在课题进行期间,我们面临的最大挑战和局限就是对内源跨膜蛋白的位置确定问题。由于跨膜蛋白的特殊性,导致一时之间无法从市面上购买到满意的抗体,即使自己做抗体也是成败几率对半。Shisa7就是一个很好的例子。我们首先针对Shisa7胞内一段结构设计了多克隆抗体,免疫印记活性虽然良好,但遗憾的是,由于Shisa7蛋白具有复杂的糖基化和其他未知的三维结构,导致该抗体非特异性条带较多且无法用于免疫荧光实验。之后我们又试图利用CRISPR-CAS9基因敲入技术在Shisa7的胞外起始端插入一个3xFlag标记物。标记物的插入虽然成功,但可能是由于Shisa7胞外结构的高度不稳定和不确定性引起了转基因小鼠的一系列原因不明的异常改变,例如杂合子雄性小鼠生殖器容易感染进而无法授精导致繁育率极低;转基因小鼠里的Shisa7蛋白表达只有野生型小鼠的一半并且带有标记物的Shisa7蛋白表达更低,这导致即使在纯合子的原代神经元内的荧光强度十分微弱,没办法清晰定位神经元内源Shisa7。折腾、彷徨和纠结了近1年左右,最终只有无奈接受转基因敲入小鼠的开发失败。但幸运的是,最后我们与GenScript生物公司合作开发了单克隆抗体,在经过筛选近100个单克隆抗体样本后,终于获得了一个能够应用于免疫荧光实验的单克隆抗体。在课题进行期间,得到实验室里分子神经生物学博士Jun Li的大力帮助,我们共同经历了很多实验瓶颈。在经过无数次的讨论我们最终解决了诸多免疫荧光技术上的难题。

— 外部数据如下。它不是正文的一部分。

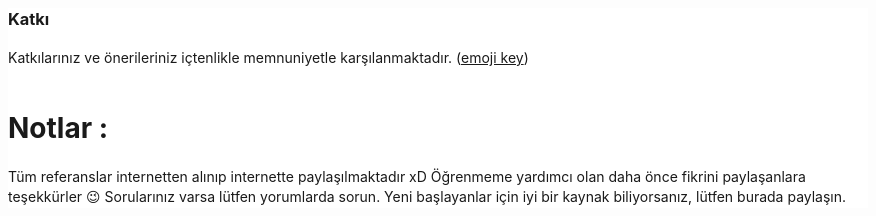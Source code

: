 ### Katkı
Katkılarınız ve önerileriniz içtenlikle memnuniyetle karşılanmaktadır. ([emoji key](https://allcontributors.org/docs/en/emoji-key)) 

# Notlar :
Tüm referanslar internetten alınıp internette paylaşılmaktadır xD Öğrenmeme yardımcı olan daha önce fikrini paylaşanlara teşekkürler 😉
Sorularınız varsa lütfen yorumlarda sorun. Yeni başlayanlar için iyi bir kaynak biliyorsanız, lütfen burada paylaşın.










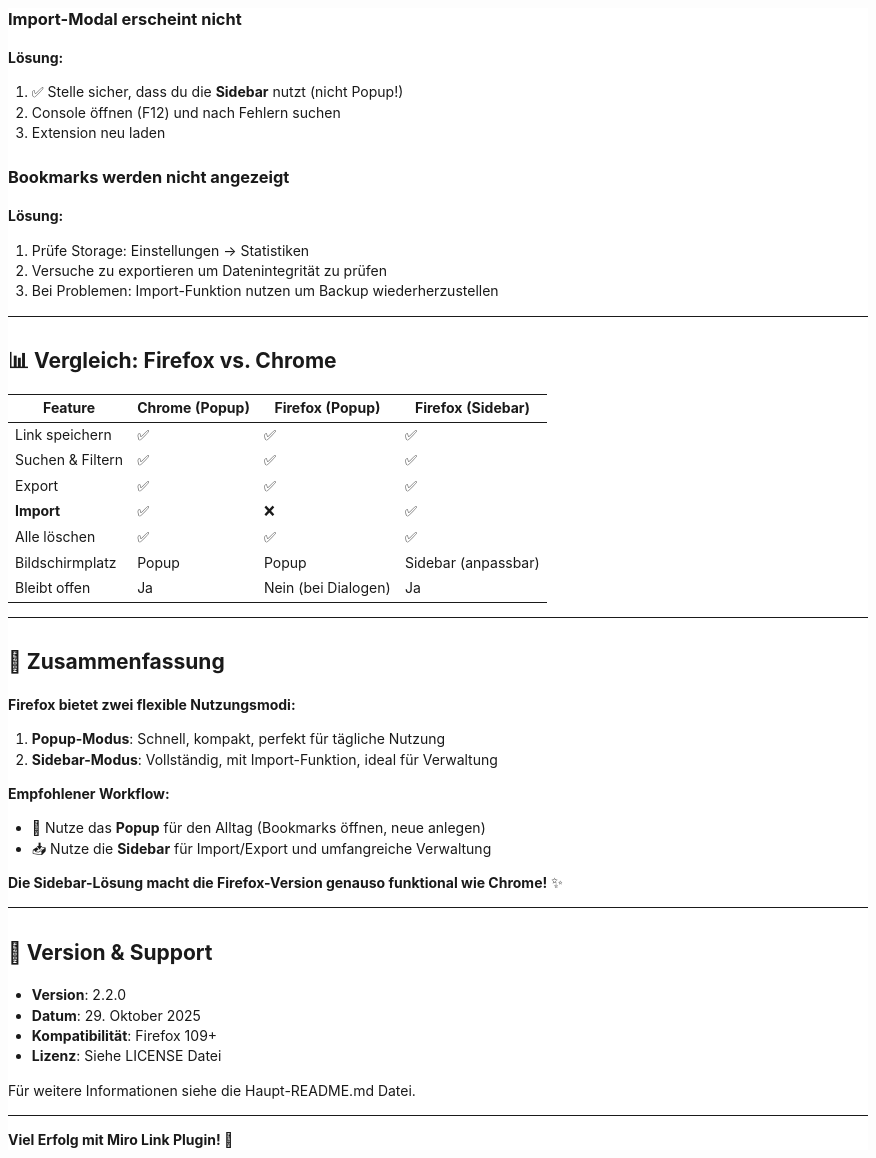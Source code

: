 ### Import-Modal erscheint nicht
**Lösung:**
1. ✅ Stelle sicher, dass du die **Sidebar** nutzt (nicht Popup!)
2. Console öffnen (F12) und nach Fehlern suchen
3. Extension neu laden

### Bookmarks werden nicht angezeigt
**Lösung:**
1. Prüfe Storage: Einstellungen → Statistiken
2. Versuche zu exportieren um Datenintegrität zu prüfen
3. Bei Problemen: Import-Funktion nutzen um Backup wiederherzustellen

---

## 📊 Vergleich: Firefox vs. Chrome

| Feature | Chrome (Popup) | Firefox (Popup) | Firefox (Sidebar) |
|---------|----------------|-----------------|-------------------|
| Link speichern | ✅ | ✅ | ✅ |
| Suchen & Filtern | ✅ | ✅ | ✅ |
| Export | ✅ | ✅ | ✅ |
| **Import** | ✅ | ❌ | ✅ |
| Alle löschen | ✅ | ✅ | ✅ |
| Bildschirmplatz | Popup | Popup | Sidebar (anpassbar) |
| Bleibt offen | Ja | Nein (bei Dialogen) | Ja |

---

## 🎉 Zusammenfassung

**Firefox bietet zwei flexible Nutzungsmodi:**

1. **Popup-Modus**: Schnell, kompakt, perfekt für tägliche Nutzung
2. **Sidebar-Modus**: Vollständig, mit Import-Funktion, ideal für Verwaltung

**Empfohlener Workflow:**
- 📌 Nutze das **Popup** für den Alltag (Bookmarks öffnen, neue anlegen)
- 📥 Nutze die **Sidebar** für Import/Export und umfangreiche Verwaltung

**Die Sidebar-Lösung macht die Firefox-Version genauso funktional wie Chrome!** ✨

---

## 📝 Version & Support

- **Version**: 2.2.0
- **Datum**: 29. Oktober 2025
- **Kompatibilität**: Firefox 109+
- **Lizenz**: Siehe LICENSE Datei

Für weitere Informationen siehe die Haupt-README.md Datei.

---

**Viel Erfolg mit Miro Link Plugin! 🚀**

在2017年圣诞节前,荷兰一课题组率先发表了一篇关于Shisa7和AMPA受体相关性的文章【7】,其观点结论与我们的初始观察到的实验现象有所不同。这对于当时还处于课题中期的我来说是一种意外也是一种挑战。在这之后,我虽然经常性失眠,以及压力性肥胖(嗯,我就是这么安慰自己的,并不是我吃得多……),但探索真相的原始驱动力促使我们不断完善实验思路和实验设计。可能压力就是动力,这篇文章一直鞭策我们多转换思考问题的角度,多验证数据的可靠性还有多获得不同的角度的具有关键意义的数据去完善和证明我们的观察和假说。经过团队3年的努力与坚持,在陆伟博士的鼓励下,我们将这项工作投到Science杂志。也许是被幸运之神眷顾,我们的工作得到全体审稿人的一致高度评价,最终从投稿到被Science杂志接受只用了4个半月的时间。
我是Jun Li,很高兴亲身经历这样一个令人兴奋的时刻,作为这项课题的全程亲历者,回顾整个研究过程中经历的点点滴滴和各个难关,心中难免感慨万千!说起Shisa7 这个课题,要追溯到2016年早期,当时我和Wei Lu 博士进行最新文献的常规跟踪检索时注意到了一些关于Shisa家族蛋白有意思的现象。出于科研上的经历和洞察力,Wei发现Shisa7是个十分有趣的蛋白,它与其他同家族蛋白的功能看起来并不一致。这是个非常有意思的线索,值得进一步研究!得益于Wei的决断力和执行力,我们迅速开始了Shisa7初步质粒构建的准备,没多久我便和两名实习生一起着手构建了Shisa7的表达载体质粒。但由于我当时正忙于另外一项课题的最后冲刺阶段【8】,Shisa7课题之后就交给了当年刚加入实验室的Wenyan Han博士。我在之后参与其中突触蛋白共定位和细胞表面受体蛋白运输的免疫荧光实验工作。由于Wenyan对电生理膜片钳技术的浓厚兴趣,加上她之前的药理学教育背景和丰富的动物行为学分析经验,同时在Wei的有力指导和多个合作者的通力配合下,克服重重困难,使得Shisa7 这个课题能够稳打稳扎快速向前推进,最终得以在Science上正式发表。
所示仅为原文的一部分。